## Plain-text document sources
────────────────

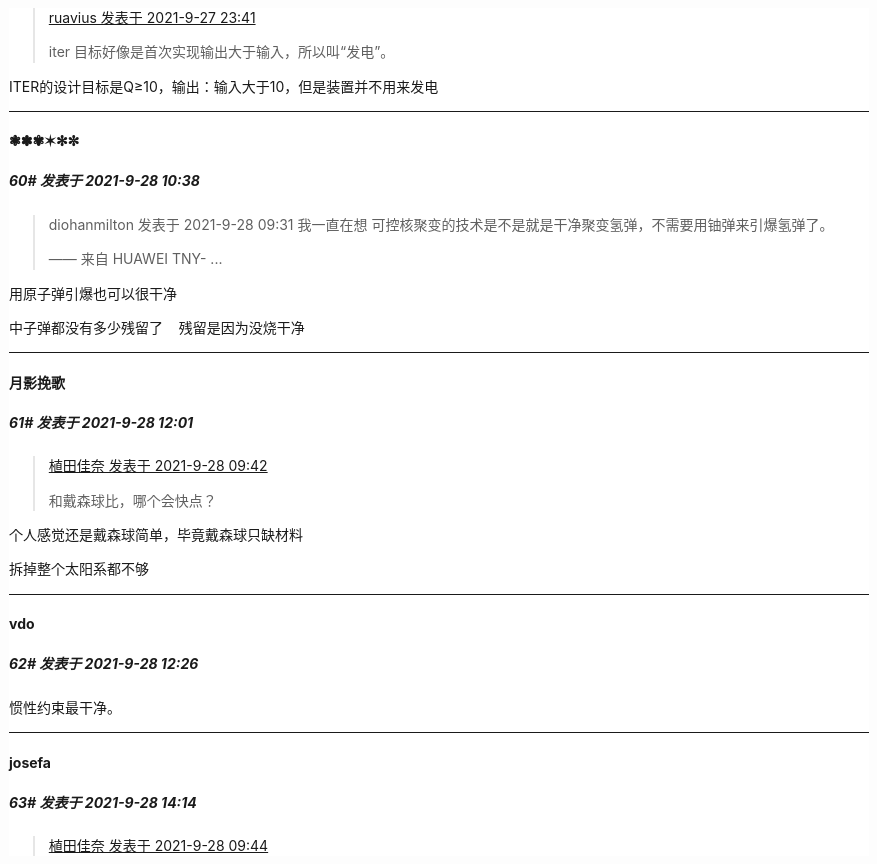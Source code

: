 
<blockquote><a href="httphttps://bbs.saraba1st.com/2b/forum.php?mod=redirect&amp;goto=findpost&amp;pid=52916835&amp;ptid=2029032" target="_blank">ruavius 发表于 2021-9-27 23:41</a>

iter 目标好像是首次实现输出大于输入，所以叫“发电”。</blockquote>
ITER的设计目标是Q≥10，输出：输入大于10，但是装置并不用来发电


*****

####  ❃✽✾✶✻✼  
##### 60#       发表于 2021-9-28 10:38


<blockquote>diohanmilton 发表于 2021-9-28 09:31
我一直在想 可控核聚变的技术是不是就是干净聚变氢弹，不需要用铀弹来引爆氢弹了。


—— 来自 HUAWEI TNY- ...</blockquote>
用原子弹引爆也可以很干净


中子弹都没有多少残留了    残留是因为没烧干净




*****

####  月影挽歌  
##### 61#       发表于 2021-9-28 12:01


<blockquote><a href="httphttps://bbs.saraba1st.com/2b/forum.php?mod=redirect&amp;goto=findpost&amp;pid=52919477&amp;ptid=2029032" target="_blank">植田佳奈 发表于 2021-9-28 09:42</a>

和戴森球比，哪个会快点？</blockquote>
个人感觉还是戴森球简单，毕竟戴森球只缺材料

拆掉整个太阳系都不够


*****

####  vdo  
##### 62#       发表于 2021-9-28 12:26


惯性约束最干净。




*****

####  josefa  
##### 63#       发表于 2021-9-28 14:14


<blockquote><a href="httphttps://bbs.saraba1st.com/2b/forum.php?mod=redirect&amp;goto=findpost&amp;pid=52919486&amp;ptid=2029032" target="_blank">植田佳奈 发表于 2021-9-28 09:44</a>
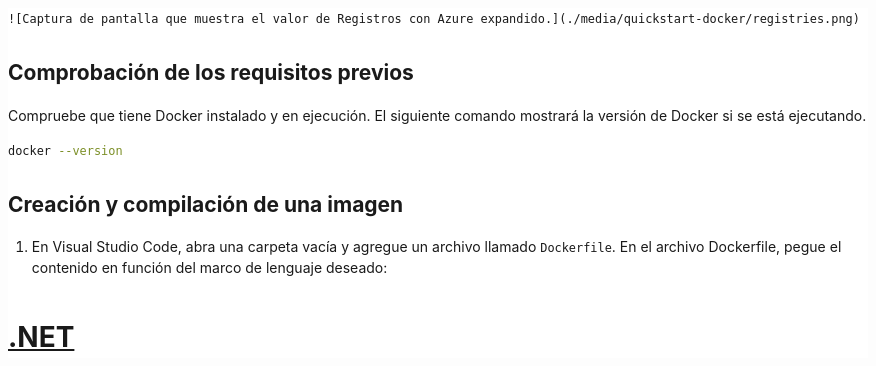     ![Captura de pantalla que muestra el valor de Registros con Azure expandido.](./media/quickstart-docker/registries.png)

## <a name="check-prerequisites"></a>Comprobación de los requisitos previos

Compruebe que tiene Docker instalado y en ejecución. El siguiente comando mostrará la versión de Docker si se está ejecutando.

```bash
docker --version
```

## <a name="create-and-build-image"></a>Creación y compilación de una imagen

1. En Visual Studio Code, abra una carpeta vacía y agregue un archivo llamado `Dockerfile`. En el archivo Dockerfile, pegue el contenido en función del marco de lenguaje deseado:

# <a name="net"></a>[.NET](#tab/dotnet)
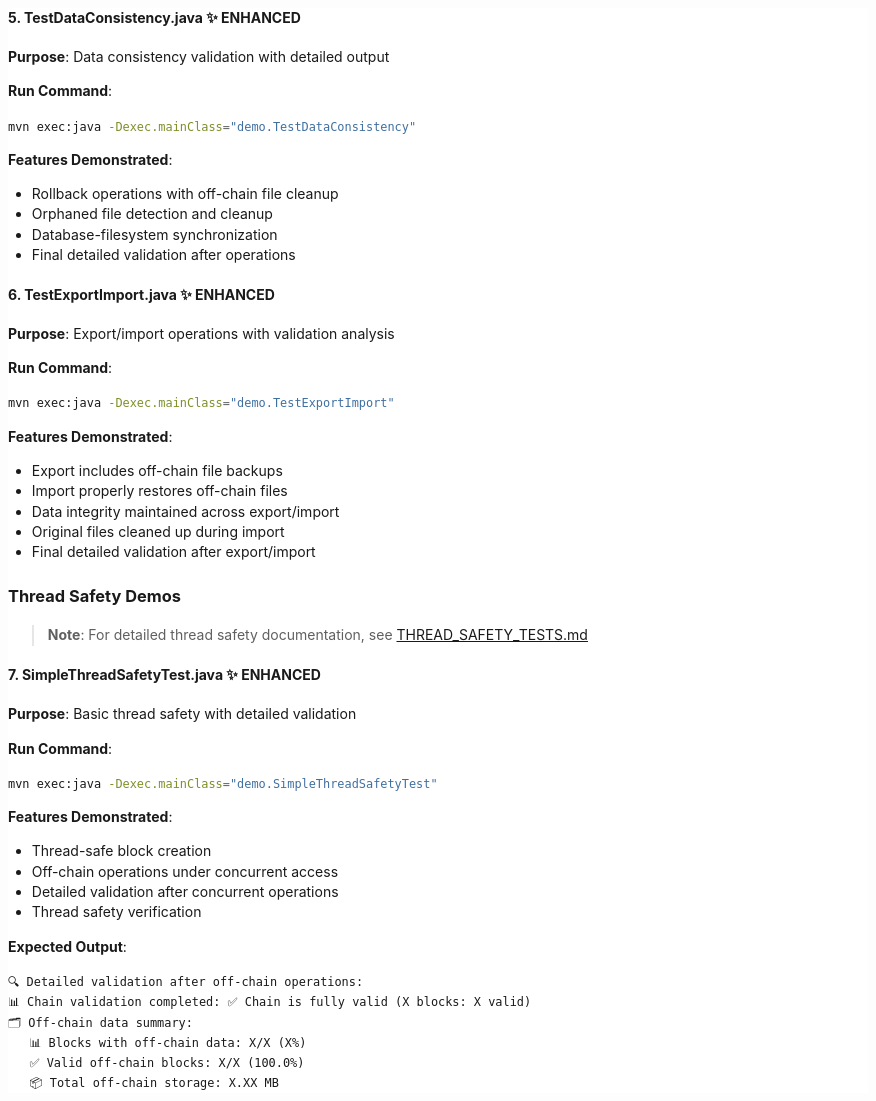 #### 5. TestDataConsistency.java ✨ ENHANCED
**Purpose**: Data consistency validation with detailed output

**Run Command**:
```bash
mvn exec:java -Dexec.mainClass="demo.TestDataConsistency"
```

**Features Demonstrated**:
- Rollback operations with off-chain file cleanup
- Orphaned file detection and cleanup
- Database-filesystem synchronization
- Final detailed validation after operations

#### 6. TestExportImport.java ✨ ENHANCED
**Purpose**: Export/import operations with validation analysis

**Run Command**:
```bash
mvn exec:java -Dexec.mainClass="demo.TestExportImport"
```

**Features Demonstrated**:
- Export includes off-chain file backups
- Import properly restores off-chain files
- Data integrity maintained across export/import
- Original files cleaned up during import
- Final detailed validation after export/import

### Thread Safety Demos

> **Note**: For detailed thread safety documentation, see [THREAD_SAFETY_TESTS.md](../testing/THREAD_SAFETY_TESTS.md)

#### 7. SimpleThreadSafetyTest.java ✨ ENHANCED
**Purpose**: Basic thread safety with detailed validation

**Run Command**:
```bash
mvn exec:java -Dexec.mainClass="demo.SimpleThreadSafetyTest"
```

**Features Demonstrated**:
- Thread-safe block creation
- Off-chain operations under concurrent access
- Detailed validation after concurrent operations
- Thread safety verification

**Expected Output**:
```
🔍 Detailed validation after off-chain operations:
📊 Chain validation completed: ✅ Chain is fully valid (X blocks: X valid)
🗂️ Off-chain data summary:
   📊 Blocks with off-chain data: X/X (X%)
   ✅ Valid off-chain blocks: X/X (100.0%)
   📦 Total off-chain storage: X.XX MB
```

────────────────

## DIRECTIONS
A single number is the whole answer: please count how many lines of the records above include the string "httphttps".

## ANSWER TO THE PROBLEM
3